Look through the lines below, find those with the word "this", and copy them.

-- Opening Marker --

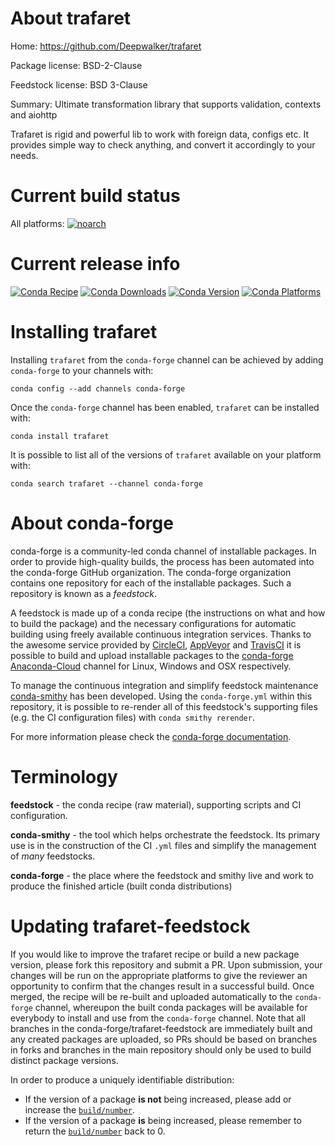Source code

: About trafaret
==============

Home: https://github.com/Deepwalker/trafaret

Package license: BSD-2-Clause

Feedstock license: BSD 3-Clause

Summary: Ultimate transformation library that supports validation, contexts and aiohttp

Trafaret is rigid and powerful lib to work with foreign data, configs etc.
It provides simple way to check anything, and convert it accordingly to
your needs.


Current build status
====================

All platforms:
[![noarch](https://img.shields.io/circleci/project/github/conda-forge/trafaret-feedstock/master.svg?label=noarch)](https://circleci.com/gh/conda-forge/trafaret-feedstock)

Current release info
====================
[![Conda Recipe](https://img.shields.io/badge/recipe-trafaret-green.svg)](https://anaconda.org/conda-forge/trafaret)
[![Conda Downloads](https://img.shields.io/conda/dn/conda-forge/trafaret.svg)](https://anaconda.org/conda-forge/trafaret)
[![Conda Version](https://img.shields.io/conda/vn/conda-forge/trafaret.svg)](https://anaconda.org/conda-forge/trafaret)
[![Conda Platforms](https://img.shields.io/conda/pn/conda-forge/trafaret.svg)](https://anaconda.org/conda-forge/trafaret)

Installing trafaret
===================

Installing `trafaret` from the `conda-forge` channel can be achieved by adding `conda-forge` to your channels with:

```
conda config --add channels conda-forge
```

Once the `conda-forge` channel has been enabled, `trafaret` can be installed with:

```
conda install trafaret
```

It is possible to list all of the versions of `trafaret` available on your platform with:

```
conda search trafaret --channel conda-forge
```


About conda-forge
=================

conda-forge is a community-led conda channel of installable packages.
In order to provide high-quality builds, the process has been automated into the
conda-forge GitHub organization. The conda-forge organization contains one repository
for each of the installable packages. Such a repository is known as a *feedstock*.

A feedstock is made up of a conda recipe (the instructions on what and how to build
the package) and the necessary configurations for automatic building using freely
available continuous integration services. Thanks to the awesome service provided by
[CircleCI](https://circleci.com/), [AppVeyor](http://www.appveyor.com/)
and [TravisCI](https://travis-ci.org/) it is possible to build and upload installable
packages to the [conda-forge](https://anaconda.org/conda-forge)
[Anaconda-Cloud](http://docs.anaconda.org/) channel for Linux, Windows and OSX respectively.

To manage the continuous integration and simplify feedstock maintenance
[conda-smithy](http://github.com/conda-forge/conda-smithy) has been developed.
Using the ``conda-forge.yml`` within this repository, it is possible to re-render all of
this feedstock's supporting files (e.g. the CI configuration files) with ``conda smithy rerender``.

For more information please check the [conda-forge documentation](https://conda-forge.org/docs/).

Terminology
===========

**feedstock** - the conda recipe (raw material), supporting scripts and CI configuration.

**conda-smithy** - the tool which helps orchestrate the feedstock.
                   Its primary use is in the construction of the CI ``.yml`` files
                   and simplify the management of *many* feedstocks.

**conda-forge** - the place where the feedstock and smithy live and work to
                  produce the finished article (built conda distributions)


Updating trafaret-feedstock
===========================

If you would like to improve the trafaret recipe or build a new
package version, please fork this repository and submit a PR. Upon submission,
your changes will be run on the appropriate platforms to give the reviewer an
opportunity to confirm that the changes result in a successful build. Once
merged, the recipe will be re-built and uploaded automatically to the
`conda-forge` channel, whereupon the built conda packages will be available for
everybody to install and use from the `conda-forge` channel.
Note that all branches in the conda-forge/trafaret-feedstock are
immediately built and any created packages are uploaded, so PRs should be based
on branches in forks and branches in the main repository should only be used to
build distinct package versions.

In order to produce a uniquely identifiable distribution:
 * If the version of a package **is not** being increased, please add or increase
   the [``build/number``](http://conda.pydata.org/docs/building/meta-yaml.html#build-number-and-string).
 * If the version of a package **is** being increased, please remember to return
   the [``build/number``](http://conda.pydata.org/docs/building/meta-yaml.html#build-number-and-string)
   back to 0.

-- Closing Marker --

■ **Answer area**:
Using the ``conda-forge.yml`` within this repository, it is possible to re-render all of
this feedstock's supporting files (e.g. the CI configuration files) with ``conda smithy rerender``.
package version, please fork this repository and submit a PR. Upon submission,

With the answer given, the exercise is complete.